>>>
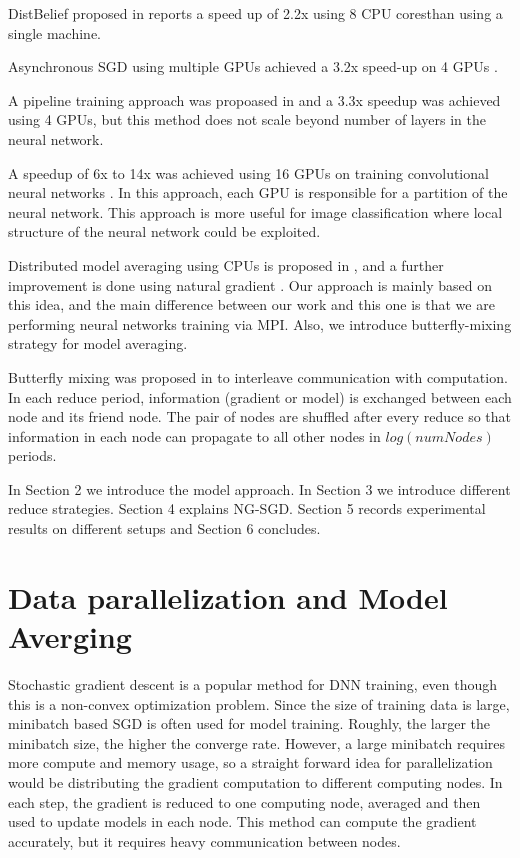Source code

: \documentclass{article}
\begin{document}
DistBelief proposed in \cite{dean2012large} reports a speed up of 2.2x using 8 CPU coresthan using a
single machine.

Asynchronous SGD using multiple GPUs achieved a 3.2x speed-up on 4 GPUs \cite{zhang2013asynchronous}.

A pipeline training approach was propoased in \cite{chen2012pipelined} and a 3.3x speedup was achieved using 4 GPUs, but this
method does not scale beyond number of layers in the neural network.

A speedup of 6x to 14x was achieved using 16 GPUs on training convolutional neural networks \cite{coates2013deep}. In this approach,
each GPU is responsible for a partition of the neural network. This approach is more useful for image classification where 
local structure of the neural network could be exploited.

Distributed model averaging using CPUs is proposed in \cite{zhang2014improving}, and a further improvement 
is done using natural gradient \cite{povey2014parallel}. Our approach is mainly based on this idea, and the main 
difference between our work and this one is that we are performing neural networks training via MPI. Also,
we introduce butterfly-mixing strategy for model averaging.

Butterfly mixing was proposed in \cite{zhao2013butterfly} to interleave communication with computation. In each
reduce period, information (gradient or model) is exchanged between each node and its friend node. The pair of nodes
are shuffled after every reduce so that information in each node can propagate to all other nodes in 
$log(numNodes)$ periods.

In Section 2 we introduce the model approach. In Section 3 we introduce different reduce strategies. Section 4 
explains NG-SGD. Section 5 records experimental results on different setups and Section 6 concludes.

\section{Data parallelization and Model Averging}
Stochastic gradient descent is a popular method for DNN training, even though this is a non-convex optimization 
problem. Since the size of training data is large, minibatch based SGD is often used for model training. 
Roughly, the larger the minibatch size, the higher the converge rate. However, a large minibatch requires
more compute and memory usage, so a straight forward idea for parallelization would be distributing the 
gradient computation to different computing nodes. In each step, the gradient is reduced to one computing node,
averaged and then used to update models in each node. This method can compute the gradient accurately, but 
it requires heavy communication between nodes.
\end{document}
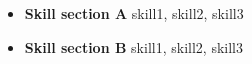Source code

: \begin {itemize}
	\item
		\textbf {Skill section A} skill1, skill2, skill3 
	\item

		\textbf {Skill section B} skill1, skill2, skill3 
\end {itemize}

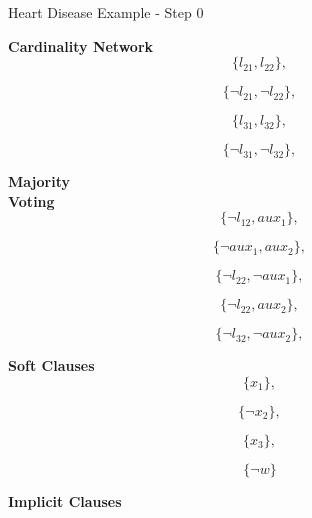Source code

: \begin{frame}{Heart Disease Example - Step 0}
\begin{minipage}[t]{0.19\textwidth}
\begin{block}{\centering \fontsize{8.5pt}{2pt}\selectfont \textbf{Cardinality Network}}
            \[\{l_{21} , l_{22}\},\]
            
            \[\{\lnot l_{21} , \lnot l_{22}\},\]
            
            \[\{l_{31} , l_{32}\},\]
            
            \[\{\lnot l_{31} , \lnot l_{32}\},\]
            \vspace{2pt}
        \end{block}
    \end{minipage}
    \hspace{0.05\textwidth}
    \begin{minipage}[t]{0.18\textwidth}
        \begin{block}{\centering \fontsize{8.5pt}{2pt}\selectfont \textbf{Majority \\ Voting}}
            \linespread{0.1}
            \[\{\lnot l_{12} , aux_{1}\},\]
            \linespread{0.3}
            
            \[\{\lnot aux_{1}, aux_{2}\},\]
            
            \[\{\lnot l_{22} , \lnot aux_{1}\},\]
            
            \[\{\lnot l_{22} , aux_{2}\},\]
            
            \[\{\lnot l_{32} , \lnot aux_{2}\},\]
            \vspace{2pt}
        \end{block}
    \end{minipage}
    \hspace{0.05\textwidth}
    \begin{minipage}[t]{0.12\textwidth}
        \begin{block}{\centering \fontsize{8.5pt}{2pt}\selectfont \textbf{Soft Clauses}}
            \linespread{0.3}
            \[\{x_{1}\},\]
            
            \[\{\lnot x_{2}\},\]
            
            \[\{x_{3}\},\]
            
            \[\{\lnot w\}\]
        \end{block}
        \vspace{10pt}
        \begin{block}{\centering \fontsize{8.5pt}{1pt}\selectfont \textbf{Implicit Clauses}}
            \vspace{5pt}
        \end{block}
    \end{minipage}
\end{frame}


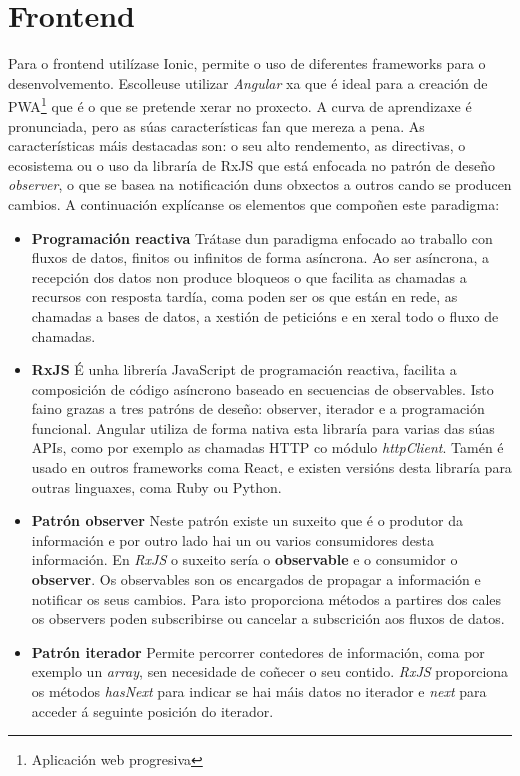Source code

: \section{Frontend}
Para o frontend utilízase Ionic, permite o uso de diferentes frameworks para o desenvolvemento. Escolleuse utilizar \textit{Angular} xa que é ideal para a creación de \acrfull{PWA}\footnote{Aplicación web progresiva} que é o que se pretende xerar no proxecto. A curva de aprendizaxe é pronunciada, pero as súas características fan que mereza a pena. As características máis destacadas son: o seu alto rendemento, as directivas, o ecosistema ou o uso da libraría de \acrfull{RxJS} que está enfocada no patrón de deseño \textit{observer}, o que se basea na notificación duns obxectos a outros cando se producen cambios. A continuación explícanse os elementos que compoñen este paradigma:
\begin{itemize}
	\item \textbf{Programación reactiva}\smallbreak
		Trátase dun paradigma enfocado ao traballo con fluxos de datos, finitos ou infinitos de forma asíncrona. Ao ser asíncrona, a recepción dos datos non produce bloqueos o que facilita as chamadas a recursos con resposta tardía, coma poden ser os que están en rede, as chamadas a bases de datos, a xestión de peticións e en xeral todo o fluxo de chamadas.

	\item \textbf{RxJS}\smallbreak
		É unha librería JavaScript de programación reactiva, facilita a composición de código asíncrono baseado en secuencias de observables. Isto faino grazas a tres patróns de deseño: observer, iterador e a programación funcional. Angular utiliza de forma nativa esta libraría para varias das súas APIs, como por exemplo as chamadas \acrshort{HTTP} co módulo \textit{httpClient}. Tamén é usado en outros frameworks coma React, e existen versións desta libraría para outras linguaxes, coma Ruby ou Python.

	\item \textbf{Patrón observer}\smallbreak
		Neste patrón existe un suxeito que é o produtor da información e por outro lado hai un ou varios consumidores desta información. En \textit{\acrshort{RxJS}} o suxeito sería o \textbf{observable} e o consumidor o \textbf{observer}. Os observables son os encargados de propagar a información e notificar os seus cambios. Para isto proporciona métodos a partires dos cales os observers poden subscribirse ou cancelar a subscrición aos fluxos de datos.

	\item \textbf{Patrón iterador}\smallbreak
		Permite percorrer contedores de información, coma por exemplo un \textit{array}, sen necesidade de coñecer o seu contido. \textit{\acrshort{RxJS}} proporciona os métodos \textit{hasNext} para indicar se hai máis datos no iterador e \textit{next} para acceder á seguinte posición do iterador.


\end{itemize}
<<<
DIRECTIONS>
Images are not wanted in the copy. Please print the material above exactly.

ANSWER>
Source code

: \documentclass{article}
\begin{document}
DistBelief proposed in \cite{dean2012large} reports a speed up of 2.2x using 8 CPU coresthan using a
single machine.

Asynchronous SGD using multiple GPUs achieved a 3.2x speed-up on 4 GPUs \cite{zhang2013asynchronous}.

A pipeline training approach was propoased in \cite{chen2012pipelined} and a 3.3x speedup was achieved using 4 GPUs, but this
method does not scale beyond number of layers in the neural network.

A speedup of 6x to 14x was achieved using 16 GPUs on training convolutional neural networks \cite{coates2013deep}. In this approach,
each GPU is responsible for a partition of the neural network. This approach is more useful for image classification where 
local structure of the neural network could be exploited.

Distributed model averaging using CPUs is proposed in \cite{zhang2014improving}, and a further improvement 
is done using natural gradient \cite{povey2014parallel}. Our approach is mainly based on this idea, and the main 
difference between our work and this one is that we are performing neural networks training via MPI. Also,
we introduce butterfly-mixing strategy for model averaging.

Butterfly mixing was proposed in \cite{zhao2013butterfly} to interleave communication with computation. In each
reduce period, information (gradient or model) is exchanged between each node and its friend node. The pair of nodes
are shuffled after every reduce so that information in each node can propagate to all other nodes in 
$log(numNodes)$ periods.

In Section 2 we introduce the model approach. In Section 3 we introduce different reduce strategies. Section 4 
explains NG-SGD. Section 5 records experimental results on different setups and Section 6 concludes.

\section{Data parallelization and Model Averging}
Stochastic gradient descent is a popular method for DNN training, even though this is a non-convex optimization 
problem. Since the size of training data is large, minibatch based SGD is often used for model training. 
Roughly, the larger the minibatch size, the higher the converge rate. However, a large minibatch requires
more compute and memory usage, so a straight forward idea for parallelization would be distributing the 
gradient computation to different computing nodes. In each step, the gradient is reduced to one computing node,
averaged and then used to update models in each node. This method can compute the gradient accurately, but 
it requires heavy communication between nodes.
\end{document}
Source code

: \begin {itemize}
	\item
		\textbf {Skill section A} skill1, skill2, skill3 
	\item

		\textbf {Skill section B} skill1, skill2, skill3 
\end {itemize}

Source code

: \begin{frame}{Heart Disease Example - Step 0}
\begin{minipage}[t]{0.19\textwidth}
\begin{block}{\centering \fontsize{8.5pt}{2pt}\selectfont \textbf{Cardinality Network}}
            \[\{l_{21} , l_{22}\},\]
            
            \[\{\lnot l_{21} , \lnot l_{22}\},\]
            
            \[\{l_{31} , l_{32}\},\]
            
            \[\{\lnot l_{31} , \lnot l_{32}\},\]
            \vspace{2pt}
        \end{block}
    \end{minipage}
    \hspace{0.05\textwidth}
    \begin{minipage}[t]{0.18\textwidth}
        \begin{block}{\centering \fontsize{8.5pt}{2pt}\selectfont \textbf{Majority \\ Voting}}
            \linespread{0.1}
            \[\{\lnot l_{12} , aux_{1}\},\]
            \linespread{0.3}
            
            \[\{\lnot aux_{1}, aux_{2}\},\]
            
            \[\{\lnot l_{22} , \lnot aux_{1}\},\]
            
            \[\{\lnot l_{22} , aux_{2}\},\]
            
            \[\{\lnot l_{32} , \lnot aux_{2}\},\]
            \vspace{2pt}
        \end{block}
    \end{minipage}
    \hspace{0.05\textwidth}
    \begin{minipage}[t]{0.12\textwidth}
        \begin{block}{\centering \fontsize{8.5pt}{2pt}\selectfont \textbf{Soft Clauses}}
            \linespread{0.3}
            \[\{x_{1}\},\]
            
            \[\{\lnot x_{2}\},\]
            
            \[\{x_{3}\},\]
            
            \[\{\lnot w\}\]
        \end{block}
        \vspace{10pt}
        \begin{block}{\centering \fontsize{8.5pt}{1pt}\selectfont \textbf{Implicit Clauses}}
            \vspace{5pt}
        \end{block}
    \end{minipage}
\end{frame}


Source code

: \section{Frontend}
Para o frontend utilízase Ionic, permite o uso de diferentes frameworks para o desenvolvemento. Escolleuse utilizar \textit{Angular} xa que é ideal para a creación de \acrfull{PWA}\footnote{Aplicación web progresiva} que é o que se pretende xerar no proxecto. A curva de aprendizaxe é pronunciada, pero as súas características fan que mereza a pena. As características máis destacadas son: o seu alto rendemento, as directivas, o ecosistema ou o uso da libraría de \acrfull{RxJS} que está enfocada no patrón de deseño \textit{observer}, o que se basea na notificación duns obxectos a outros cando se producen cambios. A continuación explícanse os elementos que compoñen este paradigma:
\begin{itemize}
	\item \textbf{Programación reactiva}\smallbreak
		Trátase dun paradigma enfocado ao traballo con fluxos de datos, finitos ou infinitos de forma asíncrona. Ao ser asíncrona, a recepción dos datos non produce bloqueos o que facilita as chamadas a recursos con resposta tardía, coma poden ser os que están en rede, as chamadas a bases de datos, a xestión de peticións e en xeral todo o fluxo de chamadas.

	\item \textbf{RxJS}\smallbreak
		É unha librería JavaScript de programación reactiva, facilita a composición de código asíncrono baseado en secuencias de observables. Isto faino grazas a tres patróns de deseño: observer, iterador e a programación funcional. Angular utiliza de forma nativa esta libraría para varias das súas APIs, como por exemplo as chamadas \acrshort{HTTP} co módulo \textit{httpClient}. Tamén é usado en outros frameworks coma React, e existen versións desta libraría para outras linguaxes, coma Ruby ou Python.

	\item \textbf{Patrón observer}\smallbreak
		Neste patrón existe un suxeito que é o produtor da información e por outro lado hai un ou varios consumidores desta información. En \textit{\acrshort{RxJS}} o suxeito sería o \textbf{observable} e o consumidor o \textbf{observer}. Os observables son os encargados de propagar a información e notificar os seus cambios. Para isto proporciona métodos a partires dos cales os observers poden subscribirse ou cancelar a subscrición aos fluxos de datos.

	\item \textbf{Patrón iterador}\smallbreak
		Permite percorrer contedores de información, coma por exemplo un \textit{array}, sen necesidade de coñecer o seu contido. \textit{\acrshort{RxJS}} proporciona os métodos \textit{hasNext} para indicar se hai máis datos no iterador e \textit{next} para acceder á seguinte posición do iterador.


\end{itemize}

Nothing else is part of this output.